== HOW TO COMPLETE THIS TASK ==
Under this line are the records; write out word for word the part that begins at the line containing "should be $Q(u')$." and ends at the line containing "left square commutes.", and no more.

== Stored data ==

—————

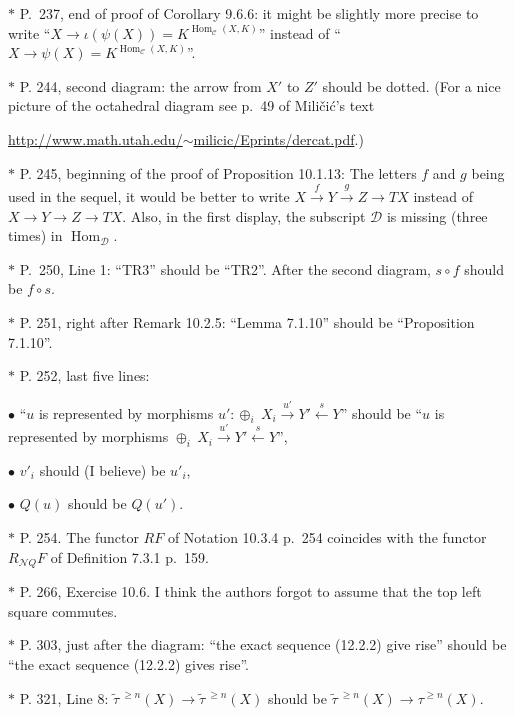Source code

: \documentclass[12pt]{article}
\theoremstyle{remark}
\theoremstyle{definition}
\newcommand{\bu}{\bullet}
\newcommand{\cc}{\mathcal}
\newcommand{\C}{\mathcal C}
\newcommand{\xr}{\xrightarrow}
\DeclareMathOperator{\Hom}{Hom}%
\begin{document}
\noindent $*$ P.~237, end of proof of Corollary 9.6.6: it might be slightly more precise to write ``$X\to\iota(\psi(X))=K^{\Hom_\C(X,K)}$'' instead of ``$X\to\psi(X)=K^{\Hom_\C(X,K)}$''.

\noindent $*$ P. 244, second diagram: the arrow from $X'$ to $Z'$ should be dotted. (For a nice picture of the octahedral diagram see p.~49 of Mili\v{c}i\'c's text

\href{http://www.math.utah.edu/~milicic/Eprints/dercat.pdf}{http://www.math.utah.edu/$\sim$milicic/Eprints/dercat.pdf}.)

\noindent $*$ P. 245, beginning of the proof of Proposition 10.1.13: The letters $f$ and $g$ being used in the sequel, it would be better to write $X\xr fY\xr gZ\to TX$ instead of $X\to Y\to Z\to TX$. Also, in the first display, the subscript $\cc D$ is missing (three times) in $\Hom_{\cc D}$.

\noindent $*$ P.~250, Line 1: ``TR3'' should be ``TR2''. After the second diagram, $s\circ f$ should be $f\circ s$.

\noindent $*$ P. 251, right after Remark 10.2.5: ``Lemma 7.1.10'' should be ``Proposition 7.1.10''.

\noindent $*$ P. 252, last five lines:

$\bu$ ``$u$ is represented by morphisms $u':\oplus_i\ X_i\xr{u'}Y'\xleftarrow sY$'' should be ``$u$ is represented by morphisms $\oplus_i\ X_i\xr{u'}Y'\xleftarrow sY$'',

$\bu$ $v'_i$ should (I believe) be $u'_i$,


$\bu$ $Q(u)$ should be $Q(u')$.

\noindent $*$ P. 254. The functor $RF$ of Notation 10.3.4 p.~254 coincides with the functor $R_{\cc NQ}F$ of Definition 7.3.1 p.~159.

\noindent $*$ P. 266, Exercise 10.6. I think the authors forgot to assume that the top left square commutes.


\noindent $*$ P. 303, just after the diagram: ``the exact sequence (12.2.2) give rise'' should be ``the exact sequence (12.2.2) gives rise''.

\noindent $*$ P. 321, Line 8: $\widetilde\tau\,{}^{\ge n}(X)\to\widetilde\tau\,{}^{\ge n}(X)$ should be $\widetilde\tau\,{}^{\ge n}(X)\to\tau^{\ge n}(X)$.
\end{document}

—————

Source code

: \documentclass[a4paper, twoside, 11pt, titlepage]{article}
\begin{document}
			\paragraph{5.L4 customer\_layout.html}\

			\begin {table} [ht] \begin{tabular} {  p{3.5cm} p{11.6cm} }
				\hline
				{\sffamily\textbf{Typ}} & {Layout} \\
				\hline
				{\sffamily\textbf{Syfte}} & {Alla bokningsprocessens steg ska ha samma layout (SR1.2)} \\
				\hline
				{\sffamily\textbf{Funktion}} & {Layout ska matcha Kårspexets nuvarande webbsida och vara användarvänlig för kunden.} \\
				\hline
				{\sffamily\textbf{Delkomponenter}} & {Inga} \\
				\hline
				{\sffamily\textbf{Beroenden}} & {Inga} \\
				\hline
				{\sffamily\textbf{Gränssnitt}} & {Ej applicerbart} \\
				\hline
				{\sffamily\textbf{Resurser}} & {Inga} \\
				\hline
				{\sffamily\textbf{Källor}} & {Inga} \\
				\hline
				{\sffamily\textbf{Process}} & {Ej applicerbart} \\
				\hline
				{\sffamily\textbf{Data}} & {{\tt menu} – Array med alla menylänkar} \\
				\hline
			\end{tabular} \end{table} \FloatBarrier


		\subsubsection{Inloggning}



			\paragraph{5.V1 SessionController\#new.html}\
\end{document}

—————

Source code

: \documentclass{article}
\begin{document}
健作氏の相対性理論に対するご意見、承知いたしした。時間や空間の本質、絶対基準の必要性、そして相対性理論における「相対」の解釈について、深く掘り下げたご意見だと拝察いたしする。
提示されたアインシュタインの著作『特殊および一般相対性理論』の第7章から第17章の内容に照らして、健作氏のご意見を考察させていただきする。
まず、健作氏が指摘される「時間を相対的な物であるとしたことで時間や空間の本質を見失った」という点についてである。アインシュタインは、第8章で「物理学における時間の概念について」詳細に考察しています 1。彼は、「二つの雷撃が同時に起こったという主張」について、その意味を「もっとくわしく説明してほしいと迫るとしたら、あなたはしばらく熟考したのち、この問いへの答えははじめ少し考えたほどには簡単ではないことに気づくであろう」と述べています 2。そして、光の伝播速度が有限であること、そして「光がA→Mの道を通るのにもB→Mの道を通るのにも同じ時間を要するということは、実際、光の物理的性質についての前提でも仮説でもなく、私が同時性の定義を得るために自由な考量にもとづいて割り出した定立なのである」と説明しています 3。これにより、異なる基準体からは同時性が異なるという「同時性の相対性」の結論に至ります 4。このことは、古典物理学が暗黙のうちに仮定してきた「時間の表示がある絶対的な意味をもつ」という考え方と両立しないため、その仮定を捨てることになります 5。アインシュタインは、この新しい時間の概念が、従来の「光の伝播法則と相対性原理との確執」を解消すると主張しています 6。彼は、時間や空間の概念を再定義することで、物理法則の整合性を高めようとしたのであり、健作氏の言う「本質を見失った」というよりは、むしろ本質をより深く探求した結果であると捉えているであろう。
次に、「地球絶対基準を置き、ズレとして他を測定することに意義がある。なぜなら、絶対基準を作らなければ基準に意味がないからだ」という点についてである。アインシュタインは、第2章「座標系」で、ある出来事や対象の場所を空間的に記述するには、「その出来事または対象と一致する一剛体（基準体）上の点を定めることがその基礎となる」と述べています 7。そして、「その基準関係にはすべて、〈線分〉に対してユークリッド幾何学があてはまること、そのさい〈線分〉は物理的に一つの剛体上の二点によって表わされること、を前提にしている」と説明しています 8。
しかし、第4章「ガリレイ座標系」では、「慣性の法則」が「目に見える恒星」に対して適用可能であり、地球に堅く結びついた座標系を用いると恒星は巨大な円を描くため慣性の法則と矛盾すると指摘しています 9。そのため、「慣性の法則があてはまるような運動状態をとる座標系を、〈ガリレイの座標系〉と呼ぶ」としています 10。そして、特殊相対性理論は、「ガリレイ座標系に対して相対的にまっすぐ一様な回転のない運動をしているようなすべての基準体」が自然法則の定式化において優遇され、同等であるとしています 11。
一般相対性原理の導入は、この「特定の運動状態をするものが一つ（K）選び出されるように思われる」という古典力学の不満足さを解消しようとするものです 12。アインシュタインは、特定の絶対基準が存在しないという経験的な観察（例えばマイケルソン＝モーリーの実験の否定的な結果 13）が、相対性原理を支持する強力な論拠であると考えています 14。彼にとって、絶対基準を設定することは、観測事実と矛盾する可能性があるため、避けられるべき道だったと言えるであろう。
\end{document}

—————

== RESPONSE BELOW ==
$\bu$ $Q(u)$ should be $Q(u')$.

\noindent $*$ P. 254. The functor $RF$ of Notation 10.3.4 p.~254 coincides with the functor $R_{\cc NQ}F$ of Definition 7.3.1 p.~159.

\noindent $*$ P. 266, Exercise 10.6. I think the authors forgot to assume that the top left square commutes.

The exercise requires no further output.